(Data items)
__________

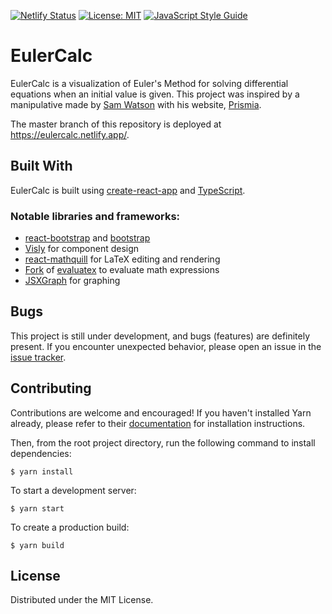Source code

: [![Netlify Status](https://api.netlify.com/api/v1/badges/96cb4dcc-43ba-4a48-a866-b39ec0e34dfe/deploy-status)](https://app.netlify.com/sites/eulercalc/deploys)
[![License: MIT](https://img.shields.io/badge/License-MIT-blueviolet.svg)](https://opensource.org/licenses/MIT)
[![JavaScript Style Guide](https://img.shields.io/badge/code_style-standard-brightgreen.svg)](https://standardjs.com)

# EulerCalc
EulerCalc is a visualization of Euler's Method for solving differential equations when an initial value is given. This project was inspired by a manipulative made by [Sam Watson](https://github.com/sswatson) with his website, [Prismia](https://prismia.chat).

The master branch of this repository is deployed at https://eulercalc.netlify.app/.

## Built With
EulerCalc is built using [create-react-app](https://github.com/facebook/create-react-app/) and [TypeScript](https://www.typescriptlang.org). 
### Notable libraries and frameworks:
* [react-bootstrap](https://react-bootstrap.github.io) and [bootstrap](https://getbootstrap.com)
* [Visly](https://visly.app) for component design
* [react-mathquill](https://github.com/viktorstrate/react-mathquill) for LaTeX editing and rendering
* [Fork](https://github.com/ecuber/evaluatex) of [evaluatex](https://arthanzel.github.io/evaluatex/) to evaluate math expressions
* [JSXGraph](https://jsxgraph.uni-bayreuth.de) for graphing

## Bugs
This project is still under development, and bugs (features) are definitely present. If you encounter unexpected behavior, please open an issue in the [issue tracker](https://github.com/ecuber/euler/issues).

## Contributing
Contributions are welcome and encouraged! If you haven't installed Yarn already, please refer to their [documentation](https://yarnpkg.com) for installation instructions.

Then, from the root project directory, run the following command to install dependencies:
```
$ yarn install
```

To start a development server: 
```
$ yarn start
```
To create a production build:
```
$ yarn build
```

## License
Distributed under the MIT License.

__________

Exercise directions:
Please restate the lines above exactly, starting at the first line of the data and stopping at the line containing "The master branch", which is included. Omit pictures.

Solved exercise:
Source code

: [![Netlify Status](https://api.netlify.com/api/v1/badges/96cb4dcc-43ba-4a48-a866-b39ec0e34dfe/deploy-status)](https://app.netlify.com/sites/eulercalc/deploys)
[![License: MIT](https://img.shields.io/badge/License-MIT-blueviolet.svg)](https://opensource.org/licenses/MIT)
[![JavaScript Style Guide](https://img.shields.io/badge/code_style-standard-brightgreen.svg)](https://standardjs.com)

# EulerCalc
EulerCalc is a visualization of Euler's Method for solving differential equations when an initial value is given. This project was inspired by a manipulative made by [Sam Watson](https://github.com/sswatson) with his website, [Prismia](https://prismia.chat).

The master branch of this repository is deployed at https://eulercalc.netlify.app/.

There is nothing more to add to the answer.